The scene, an episode of a sketch comedy show called “AsKassem,” was destined not for theaters or TV, but for YouTube. But with the green screen, film crew, actors and expensive cameras and lights, it went far beyond the typical one-man YouTube videos filmed in a basement with a webcam.

It was produced by Maker Studios, one of several production houses that have sprung up to help create and distribute videos for the Web. Financed by venture capitalists and grants from Google’s YouTube, these studios are trying to play the same role for the online video service that United Artists did almost a century ago for movies or MTV did for television in the 1980s.

“These are new-generation studios, folks that are growing up from the basement who are choosing to collaborate and form these networks,” said Hunter Walk, head of product management at YouTube. “In many ways they are like the first cable stations 30 years ago.”

Maker Studios’ videos, for instance, have almost as many daily viewers as Nickelodeon.

It is a major shift in Google’s strategy for YouTube. Google is taking a much greater role in aiding the creation of original content for the site by nurturing these studios because betting on professional content from established movie and TV studios has not panned out.

YouTube sorely needs more high-quality content to compete with video-streaming services like Netflix and Hulu for both viewers and advertisers.

“YouTube counts for the largest share of people’s home video-watching, but once people start watching that professional content on Hulu or Netflix, it quickly expands to become the predominant viewing and takes time away from YouTube,” said James L. McQuivey, a digital media analyst at Forrester Research.

Some YouTube video creators have been making money, in some cases lots of it, for a couple years. But as the site has exploded — 35 hours of video are now uploaded every minute, according to YouTube — it can be hard for video creators to build regularly viewed channels, not just one-hit viral wonders.

The start-up production companies — including Maker, Machinima, Mahalo, Vuguru and Next New Networks, which YouTube recently bought — try to help them. The studios tend to be near but still outside the boundaries of Hollywood, both geographically and in the work they do.

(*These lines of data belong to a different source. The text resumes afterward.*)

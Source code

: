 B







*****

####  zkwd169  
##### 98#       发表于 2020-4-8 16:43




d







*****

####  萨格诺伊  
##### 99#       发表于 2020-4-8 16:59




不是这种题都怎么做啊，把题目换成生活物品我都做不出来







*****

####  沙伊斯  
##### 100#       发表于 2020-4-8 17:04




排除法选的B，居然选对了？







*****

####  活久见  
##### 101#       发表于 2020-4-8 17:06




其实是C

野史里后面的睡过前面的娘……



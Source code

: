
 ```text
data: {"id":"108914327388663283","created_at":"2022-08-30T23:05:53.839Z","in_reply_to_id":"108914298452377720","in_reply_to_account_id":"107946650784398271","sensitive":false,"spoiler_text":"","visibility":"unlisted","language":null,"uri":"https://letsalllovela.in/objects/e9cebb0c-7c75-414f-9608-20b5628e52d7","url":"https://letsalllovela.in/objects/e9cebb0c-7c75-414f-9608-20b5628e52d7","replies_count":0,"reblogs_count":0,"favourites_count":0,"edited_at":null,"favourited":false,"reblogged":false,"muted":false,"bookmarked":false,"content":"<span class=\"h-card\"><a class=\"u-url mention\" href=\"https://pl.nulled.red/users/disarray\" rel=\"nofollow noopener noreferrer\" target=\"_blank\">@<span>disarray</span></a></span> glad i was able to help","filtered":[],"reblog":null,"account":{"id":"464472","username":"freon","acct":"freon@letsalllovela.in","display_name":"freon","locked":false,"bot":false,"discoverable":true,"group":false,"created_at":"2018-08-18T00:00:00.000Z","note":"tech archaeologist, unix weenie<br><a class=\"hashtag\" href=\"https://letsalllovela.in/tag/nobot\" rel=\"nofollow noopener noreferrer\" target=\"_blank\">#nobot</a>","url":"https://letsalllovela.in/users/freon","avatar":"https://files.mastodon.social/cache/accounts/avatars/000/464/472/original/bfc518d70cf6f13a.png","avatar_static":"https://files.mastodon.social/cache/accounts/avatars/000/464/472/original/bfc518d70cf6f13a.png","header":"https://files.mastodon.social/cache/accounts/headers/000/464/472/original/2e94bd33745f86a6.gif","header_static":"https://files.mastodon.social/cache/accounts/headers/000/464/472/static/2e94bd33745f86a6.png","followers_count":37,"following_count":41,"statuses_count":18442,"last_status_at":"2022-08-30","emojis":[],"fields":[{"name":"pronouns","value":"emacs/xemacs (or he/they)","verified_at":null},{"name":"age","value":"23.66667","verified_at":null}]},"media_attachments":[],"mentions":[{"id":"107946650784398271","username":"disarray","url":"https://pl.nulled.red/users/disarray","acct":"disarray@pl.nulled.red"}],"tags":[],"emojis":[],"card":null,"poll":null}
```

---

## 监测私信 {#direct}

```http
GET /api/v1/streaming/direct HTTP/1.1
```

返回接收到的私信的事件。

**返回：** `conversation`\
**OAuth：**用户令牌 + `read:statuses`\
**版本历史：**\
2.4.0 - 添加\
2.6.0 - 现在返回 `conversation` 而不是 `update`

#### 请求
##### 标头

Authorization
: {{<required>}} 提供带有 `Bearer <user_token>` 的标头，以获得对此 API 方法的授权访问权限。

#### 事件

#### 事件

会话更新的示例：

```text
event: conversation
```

They generally pluck talented video creators and help them make videos by providing the costumes, cameras and paychecks needed to make a more professional-looking video. They help build viewership with strategies like linking to their videos from other popular ones in the same network. YouTube sells ads and shares the revenue with the companies and creators.

Kassem Gharaibeh, the creator of “AsKassem,” was working at a Best Buy and doing stand-up on the weekends to crowds of 15 people at Chinese restaurants when he met the founders of Maker Studios. They paid him $1,000 a month, enough to pay his rent so he could quit his job and devote his time to posting videos more than once every three weeks. 

Two of Maker’s founders and well-known actors, Lisa Donovan and Shay Butler, known on YouTube as LisaNova and ShayCarl, appeared in his videos, introducing him to their audience. He gained access to editors and a camera crew, a house to shoot in (or sleep in), and closets overflowing with turquoise wigs and fake diamond crowns.

In a year, his YouTube audience ballooned from 50,000 to 1.3 million. “I honestly don’t think I would have been able to reach those numbers myself,” said Mr. Gharaibeh, who goes by KassemG on YouTube.

The videos these studios produce are mainly sketch comedy, how-to lessons and video-game tutorials. But it is only a matter of time before long-form videos and episodic dramas appear online, video producers say. If Google TV takes off and people watch YouTube on their television screens, they could attract a much larger audience.

“I think you’re going to see it happening any minute,” said Allen DeBevoise, chief executive of Machinima, a network of video-game videos. “That stuff’s expensive, but we’re getting there because advertisers are moving to online video.”

Machinima is negotiating with a Hollywood TV studio to buy “Bite Me,” a series about a zombie outbreak in Los Angeles that Machinima developed last year.